The parties had divorced in 2007 after 22 years of marriage. Their settlement agreement, which was incorporated into the divorce decree, provided that the husband would pay the wife 50 percent of his gross income as alimony, until the death of one of the parties. In a separate agreement, the parties agreed that the husband would also pay half of his bonuses and that the remarriage of either party would not terminate the alimony obligation.
In 2015, the husband filed a petition to modify his alimony obligation, claiming that his income had not kept up with inflation since the time of the divorce. He argued that he could not afford to purchase a home and owed a significant amount of taxes, while the wife had a job making $20 per hour and had purchased a home. The wife opposed the petition and also asserted a counterclaim for an arrearage judgment, requesting the court hold the husband in contempt for alimony that he had failed to pay.
On appeal, the court first addressed the motion for criminal contempt, which had been dismissed by the trial court. The appeals court explained, however, that since the issue was partially criminal in nature, it was afforded some constitutional protections. As a result, the dismissal functioned as an acquittal for the purposes of double jeopardy, and it was not subject to review by the appeals court.
As to the matter of alimony, an award in futuro may be modified upon a showing of a substantial and material change in circumstances. In the case at issue, a change in circumstances is “substantial” if it significantly affects either the husband’s ability to pay or the wife’s need for support. It is “material” if the change occurred after the original alimony award and was not considered by the parties at the time of the divorce.

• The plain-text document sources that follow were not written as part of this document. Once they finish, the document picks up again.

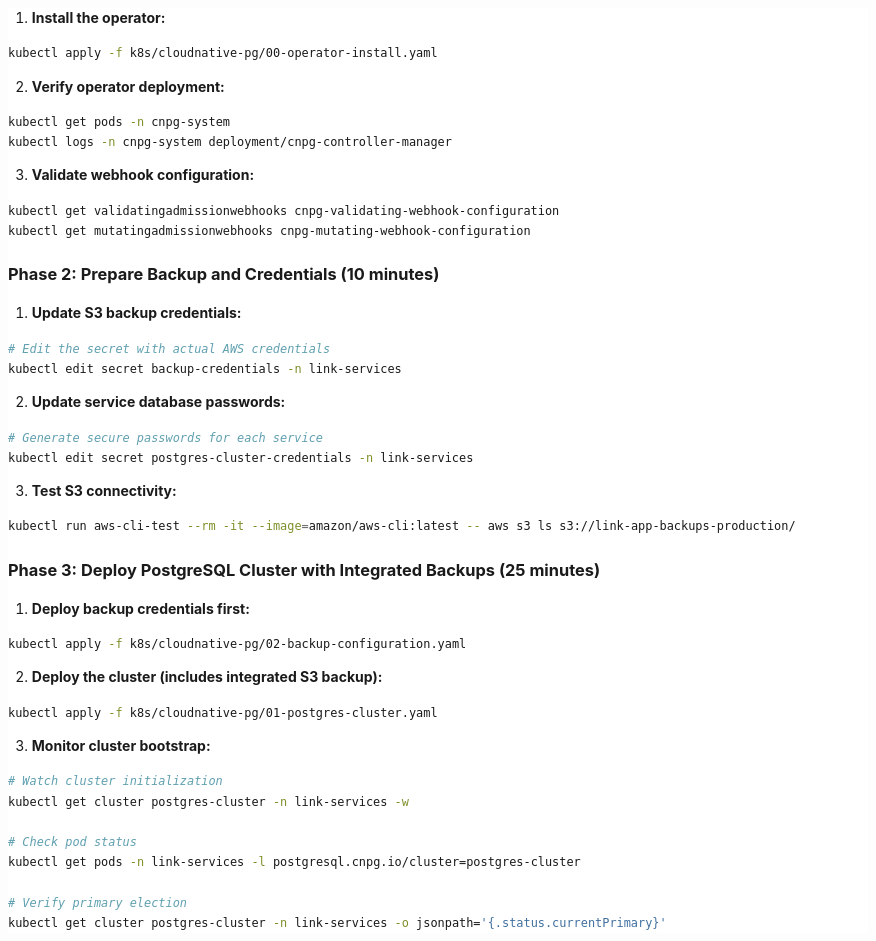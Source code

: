 1. **Install the operator:**
```bash
kubectl apply -f k8s/cloudnative-pg/00-operator-install.yaml
```

2. **Verify operator deployment:**
```bash
kubectl get pods -n cnpg-system
kubectl logs -n cnpg-system deployment/cnpg-controller-manager
```

3. **Validate webhook configuration:**
```bash
kubectl get validatingadmissionwebhooks cnpg-validating-webhook-configuration
kubectl get mutatingadmissionwebhooks cnpg-mutating-webhook-configuration
```

### Phase 2: Prepare Backup and Credentials (10 minutes)

1. **Update S3 backup credentials:**
```bash
# Edit the secret with actual AWS credentials
kubectl edit secret backup-credentials -n link-services
```

2. **Update service database passwords:**
```bash
# Generate secure passwords for each service
kubectl edit secret postgres-cluster-credentials -n link-services
```

3. **Test S3 connectivity:**
```bash
kubectl run aws-cli-test --rm -it --image=amazon/aws-cli:latest -- aws s3 ls s3://link-app-backups-production/
```

### Phase 3: Deploy PostgreSQL Cluster with Integrated Backups (25 minutes)

1. **Deploy backup credentials first:**
```bash
kubectl apply -f k8s/cloudnative-pg/02-backup-configuration.yaml
```

2. **Deploy the cluster (includes integrated S3 backup):**
```bash
kubectl apply -f k8s/cloudnative-pg/01-postgres-cluster.yaml
```

3. **Monitor cluster bootstrap:**
```bash
# Watch cluster initialization
kubectl get cluster postgres-cluster -n link-services -w

# Check pod status
kubectl get pods -n link-services -l postgresql.cnpg.io/cluster=postgres-cluster

# Verify primary election
kubectl get cluster postgres-cluster -n link-services -o jsonpath='{.status.currentPrimary}'
```
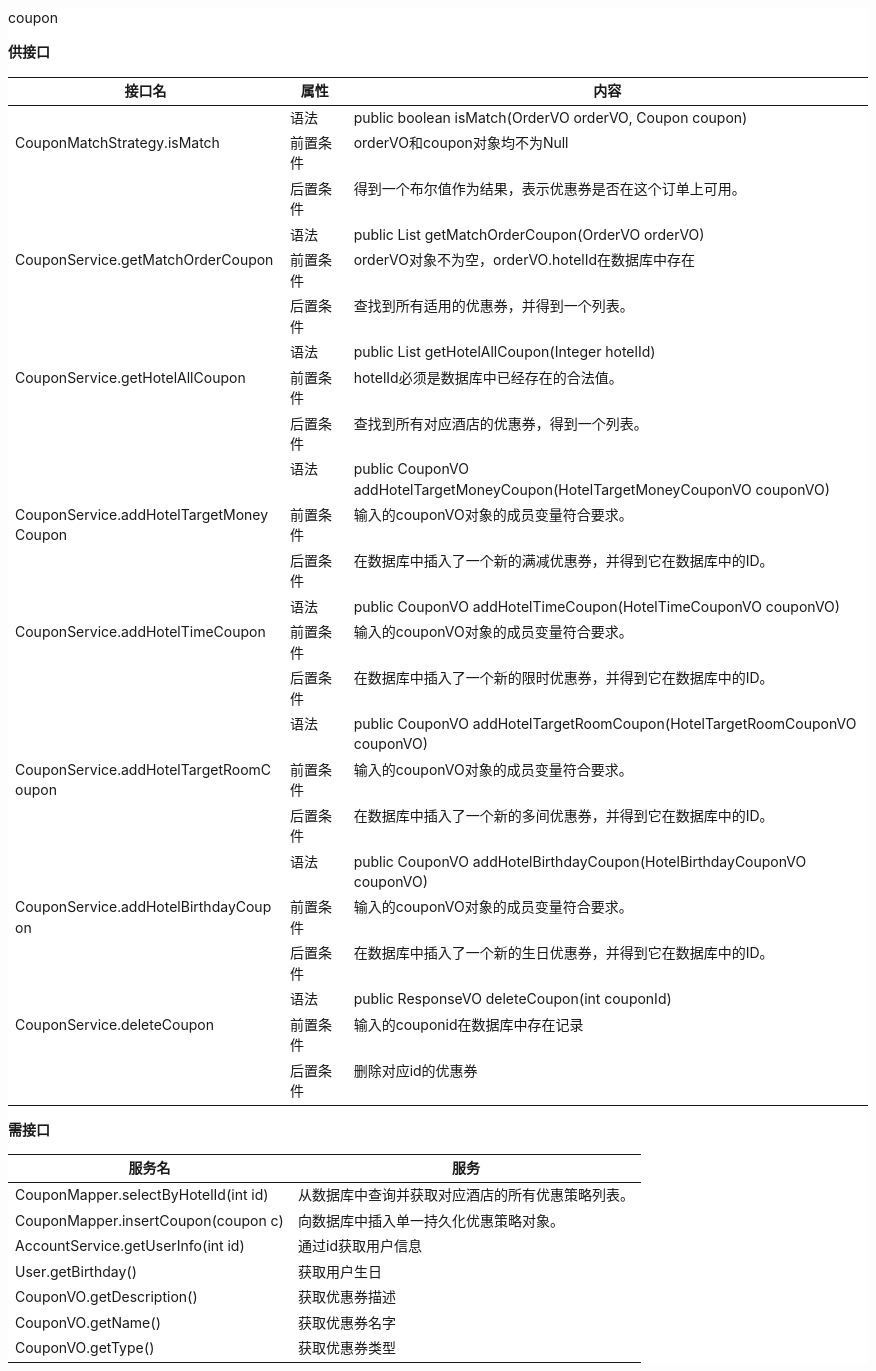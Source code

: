 

coupon

**供接口**

| 接口名                                  | 属性     | 内容                                                         |
| --------------------------------------- | -------- | ------------------------------------------------------------ |
|                                         | 语法     | public boolean isMatch(OrderVO orderVO, Coupon coupon)       |
| CouponMatchStrategy.isMatch             | 前置条件 | orderVO和coupon对象均不为Null                                |
|                                         | 后置条件 | 得到一个布尔值作为结果，表示优惠券是否在这个订单上可用。     |
|                                         | 语法     | public List<Coupon> getMatchOrderCoupon(OrderVO orderVO)     |
| CouponService.getMatchOrderCoupon       | 前置条件 | orderVO对象不为空，orderVO.hotelId在数据库中存在             |
|                                         | 后置条件 | 查找到所有适用的优惠券，并得到一个列表。                     |
|                                         | 语法     | public List<Coupon> getHotelAllCoupon(Integer hotelId)       |
| CouponService.getHotelAllCoupon         | 前置条件 | hotelId必须是数据库中已经存在的合法值。                      |
|                                         | 后置条件 | 查找到所有对应酒店的优惠券，得到一个列表。                   |
|                                         | 语法     | public CouponVO addHotelTargetMoneyCoupon(HotelTargetMoneyCouponVO couponVO) |
| CouponService.addHotelTargetMoneyCoupon | 前置条件 | 输入的couponVO对象的成员变量符合要求。                       |
|                                         | 后置条件 | 在数据库中插入了一个新的满减优惠券，并得到它在数据库中的ID。 |
|                                         | 语法     | public CouponVO addHotelTimeCoupon(HotelTimeCouponVO couponVO) |
| CouponService.addHotelTimeCoupon        | 前置条件 | 输入的couponVO对象的成员变量符合要求。                       |
|                                         | 后置条件 | 在数据库中插入了一个新的限时优惠券，并得到它在数据库中的ID。 |
|                                         | 语法     | public CouponVO addHotelTargetRoomCoupon(HotelTargetRoomCouponVO couponVO) |
| CouponService.addHotelTargetRoomCoupon  | 前置条件 | 输入的couponVO对象的成员变量符合要求。                       |
|                                         | 后置条件 | 在数据库中插入了一个新的多间优惠券，并得到它在数据库中的ID。 |
|                                         | 语法     | public CouponVO addHotelBirthdayCoupon(HotelBirthdayCouponVO couponVO) |
| CouponService.addHotelBirthdayCoupon    | 前置条件 | 输入的couponVO对象的成员变量符合要求。                       |
|                                         | 后置条件 | 在数据库中插入了一个新的生日优惠券，并得到它在数据库中的ID。 |
|                                         | 语法     | public ResponseVO deleteCoupon(int couponId)                 |
| CouponService.deleteCoupon              | 前置条件 | 输入的couponid在数据库中存在记录                             |
|                                         | 后置条件 | 删除对应id的优惠券                                           |

**需接口**

| 服务名                                        | 服务                                             |
| --------------------------------------------- | ------------------------------------------------ |
| CouponMapper.selectByHotelId(int id)          | 从数据库中查询并获取对应酒店的所有优惠策略列表。 |
| CouponMapper.insertCoupon(coupon c)           | 向数据库中插入单一持久化优惠策略对象。           |
| AccountService.getUserInfo(int id)            | 通过id获取用户信息                               |
| User.getBirthday()                            | 获取用户生日                                     |
| CouponVO.getDescription()                     | 获取优惠券描述                                   |
| CouponVO.getName()                            | 获取优惠券名字                                   |
| CouponVO.getType()                            | 获取优惠券类型                                   |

The trial court in the case had decreased the husband’s alimony obligation. On appeal, the court noted that the only significant change was that the husband’s income had increased by approximately $38,000 to $158,000, while the wife’s income had remained the same at $41,000. The court did not consider the husband’s sale of his house and the current rental situation to be a substantial change in circumstances. Instead, the court concluded that the husband’s assertions that he struggles to pay his bills while his wife is able to maintain her standard of living shows only that she is better able to manage her funds. After reviewing the record, the appeals court concluded that there was no basis for the alimony modification, and it reinstated the original amount under the agreement.